A Novel TRUST-TECH Guided Branch-and-Bound Method for Nonlinear Integer Programming (original) (raw)

2015, IEEE Transactions on Systems, Man, and Cybernetics: Systems

Nonlinear integer programming has not reached the same level of maturity as linear programming, and is still difficult to solve, especially for large-scale systems. Branch-and-Bound and its variants are widely-used methods for integer programming, and numerical solutions obtained by them still can be far away from the global optimum. In this paper, we propose a novel approach to guide the deterministic/heuristic methods and the commercial solvers for nonlinear integer programming, and aim at improving the solution quality by taking advantage of Transformation Under Stability-reTraining Equilibrium Characterization (TRUST-TECH) method.
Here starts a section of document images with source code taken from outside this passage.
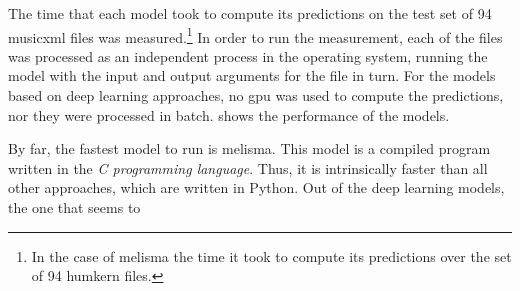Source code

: 
The time that each model took to compute its predictions on
the test set of 94 \gls{musicxml} files was
measured.\footnote{In the case of \gls{melisma} the time it
took to compute its predictions over the set of 94
\gls{humkern files}.} In order to run the measurement, each
of the files was processed as an independent process in the
operating system, running the model with the input and
output arguments for the file in turn. For the models based
on deep learning approaches, no \gls{gpu} was used to
compute the predictions, nor they were processed in batch.
 shows the performance of the
models.


By far, the fastest model to run is \gls{melisma}. This
model is a compiled program written in the \emph{C
programming language}. Thus, it is intrinsically faster than
all other approaches, which are written in Python. Out of
the deep learning models, the one that seems to 

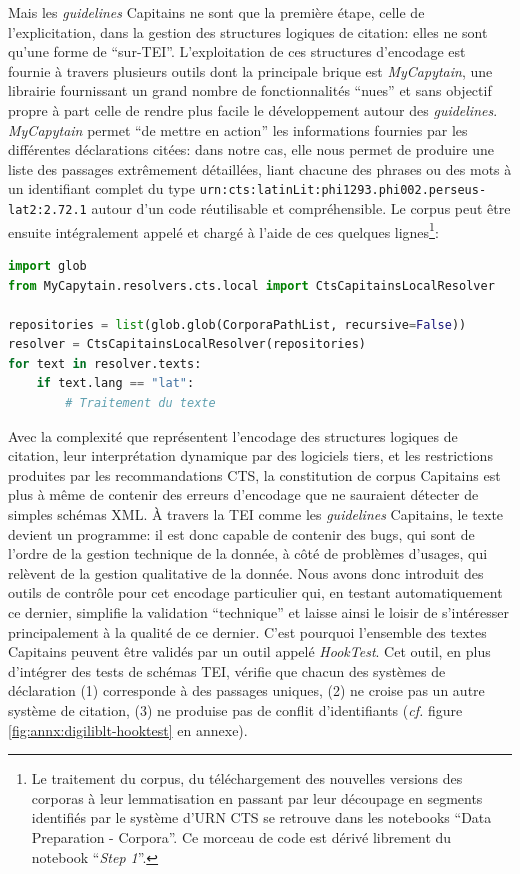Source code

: Mais les \textit{guidelines} Capitains ne sont que la première étape, celle de l'explicitation, dans la gestion des structures logiques de citation: elles ne sont qu'une forme de \enquote{sur-TEI}. L'exploitation de ces structures d'encodage est fournie à travers plusieurs outils dont la principale brique est \textit{MyCapytain}, une librairie fournissant un grand nombre de fonctionnalités \enquote{nues} et sans objectif propre à part celle de rendre plus facile le développement autour des \textit{guidelines}. \textit{MyCapytain} permet \enquote{de mettre en action} les informations fournies par les différentes déclarations citées: dans notre cas, elle nous permet de produire une liste des passages extrêmement détaillées, liant chacune des phrases ou des mots à un identifiant complet du type \texttt{urn:cts:latinLit:phi1293.phi002.perseus-lat2:2.72.1} autour d'un code réutilisable et compréhensible. Le corpus peut être ensuite intégralement appelé et chargé à l'aide de ces quelques lignes\footnote{Le traitement du corpus, du téléchargement des nouvelles versions des corporas à leur lemmatisation en passant par leur découpage en segments identifiés par le système d'URN CTS se retrouve dans les notebooks \enquote{Data Preparation - Corpora}. Ce morceau de code est dérivé librement du notebook \enquote{\textit{Step 1}}.}:

\begin{lstlisting}[language=Python]
import glob
from MyCapytain.resolvers.cts.local import CtsCapitainsLocalResolver

repositories = list(glob.glob(CorporaPathList, recursive=False))
resolver = CtsCapitainsLocalResolver(repositories)
for text in resolver.texts:
    if text.lang == "lat":
        # Traitement du texte
\end{lstlisting}

Avec la complexité que représentent l'encodage des structures logiques de citation, leur interprétation dynamique par des logiciels tiers, et les restrictions produites par les recommandations CTS, la constitution de corpus Capitains est plus à même de contenir des erreurs d'encodage que ne sauraient détecter de simples schémas XML. À travers la TEI comme les \textit{guidelines} Capitains, le texte devient un programme: il est donc capable de contenir des bugs, qui sont de l'ordre de la gestion technique de la donnée, à côté de problèmes d'usages, qui relèvent de la gestion qualitative de la donnée. Nous avons donc introduit des outils de contrôle pour cet encodage particulier qui, en testant automatiquement ce dernier, simplifie la validation \enquote{technique} et laisse ainsi le loisir de s'intéresser principalement à la qualité de ce dernier. C'est pourquoi l'ensemble des textes Capitains peuvent être validés par un outil appelé \textit{HookTest}. Cet outil, en plus d'intégrer des tests de schémas TEI, vérifie que chacun des systèmes de déclaration (1) corresponde à des passages uniques, (2) ne croise pas un autre système de citation, (3) ne produise pas de conflit d'identifiants (\textit{cf.} figure \ref{fig:annx:digiliblt-hooktest} en annexe).

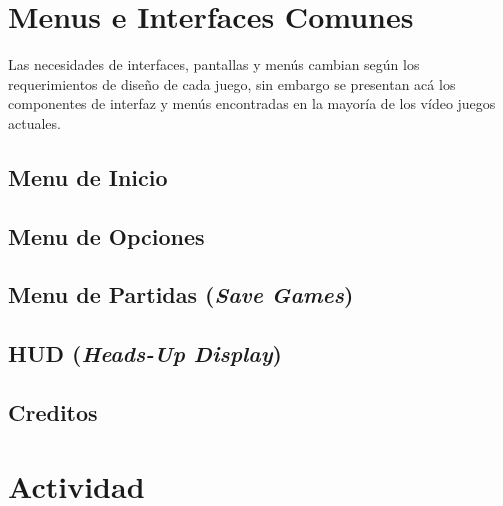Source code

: \section{Menus e Interfaces Comunes}
Las necesidades de interfaces, pantallas y menús cambian según los requerimientos de diseño de cada juego, sin embargo se presentan acá los componentes de interfaz y menús encontradas en la mayoría de los vídeo juegos actuales.
\subsection{Menu de Inicio}
\subsection{Menu de Opciones}
\subsection{Menu de Partidas (\emph{Save Games})}
\subsection{HUD (\emph{Heads-Up Display})}
\subsection{Creditos}

\section{Actividad}
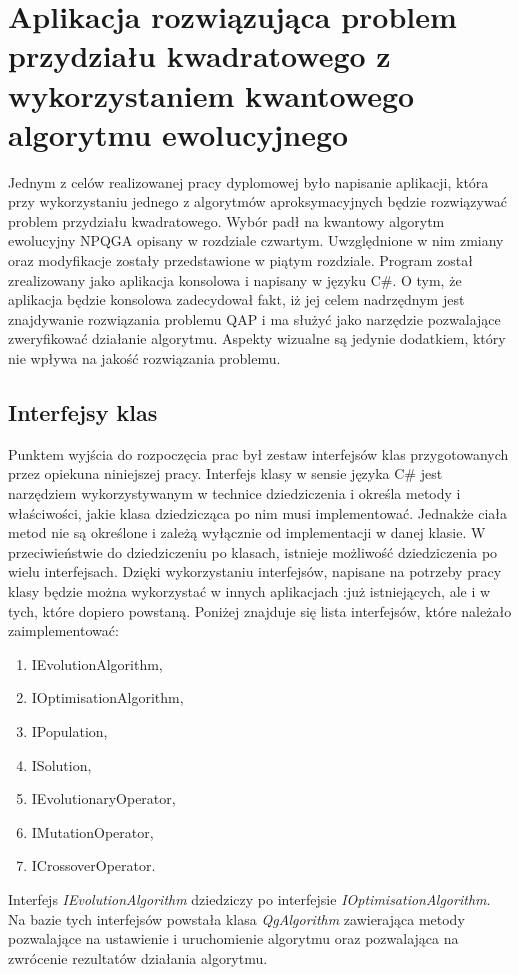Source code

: \chapter{Aplikacja rozwiązująca problem przydziału kwadratowego z wykorzystaniem kwantowego algorytmu ewolucyjnego}
\label{cha:aplikacja}
Jednym z celów realizowanej pracy dyplomowej było napisanie aplikacji, która przy wykorzystaniu jednego z algorytmów aproksymacyjnych będzie rozwiązywać problem przydziału kwadratowego. Wybór padł na kwantowy algorytm ewolucyjny NPQGA opisany w rozdziale czwartym. Uwzględnione w nim zmiany oraz modyfikacje zostały przedstawione w piątym rozdziale. Program został zrealizowany jako aplikacja konsolowa i napisany w języku C\#. O tym, że aplikacja będzie konsolowa zadecydował fakt, iż jej celem nadrzędnym jest znajdywanie rozwiązania problemu QAP i ma służyć jako narzędzie pozwalające zweryfikować działanie algorytmu. Aspekty wizualne są jedynie dodatkiem, który nie wpływa na jakość rozwiązania problemu.

\section{Interfejsy klas}
Punktem wyjścia do rozpoczęcia prac był zestaw interfejsów klas przygotowanych przez opiekuna niniejszej pracy. Interfejs klasy w sensie języka C\# jest narzędziem wykorzystywanym w technice dziedziczenia i określa metody i właściwości, jakie klasa dziedzicząca po nim musi implementować. Jednakże ciała metod nie są określone i zależą wyłącznie od implementacji w danej klasie. W przeciwieństwie do dziedziczeniu po klasach, istnieje możliwość dziedziczenia po wielu interfejsach. Dzięki wykorzystaniu interfejsów, napisane na potrzeby pracy klasy będzie można wykorzystać w innych aplikacjach :już istniejących, ale i w tych, które dopiero powstaną. Poniżej znajduje się lista interfejsów, które należało zaimplementować:
\begin{enumerate}
\item IEvolutionAlgorithm,
\item IOptimisationAlgorithm,
\item IPopulation,
\item ISolution,
\item IEvolutionaryOperator,
\item IMutationOperator,
\item ICrossoverOperator.
\end{enumerate}

Interfejs \textit{IEvolutionAlgorithm} dziedziczy po interfejsie \textit{IOptimisationAlgorithm}. Na bazie tych interfejsów powstała klasa \textit{QgAlgorithm} zawierająca metody pozwalające na ustawienie i uruchomienie algorytmu oraz pozwalająca na zwrócenie rezultatów działania algorytmu.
Moreover, we examine the effectiveness by developing and simulating TRUST-TECH guided Branch-and-Bound and TRUST-TECH guided commercial solver(s), and compare their performance with that of the original methods/solvers (e.g. GAMS/BARON, GAMS/SCIP, LINDO/MINLP) and also with that of recently-reported Evolutionary-Algorithm based methods. Simulation results provide evidence that, the solution quality is substantially improved, and the global-optimal solutions are usually obtained after the application of TRUST-TECH. The proposed approach can be immediately utilized to guide other Evolutionary-Algorithm based methods and commercial solvers which incorporate intelligent searching components.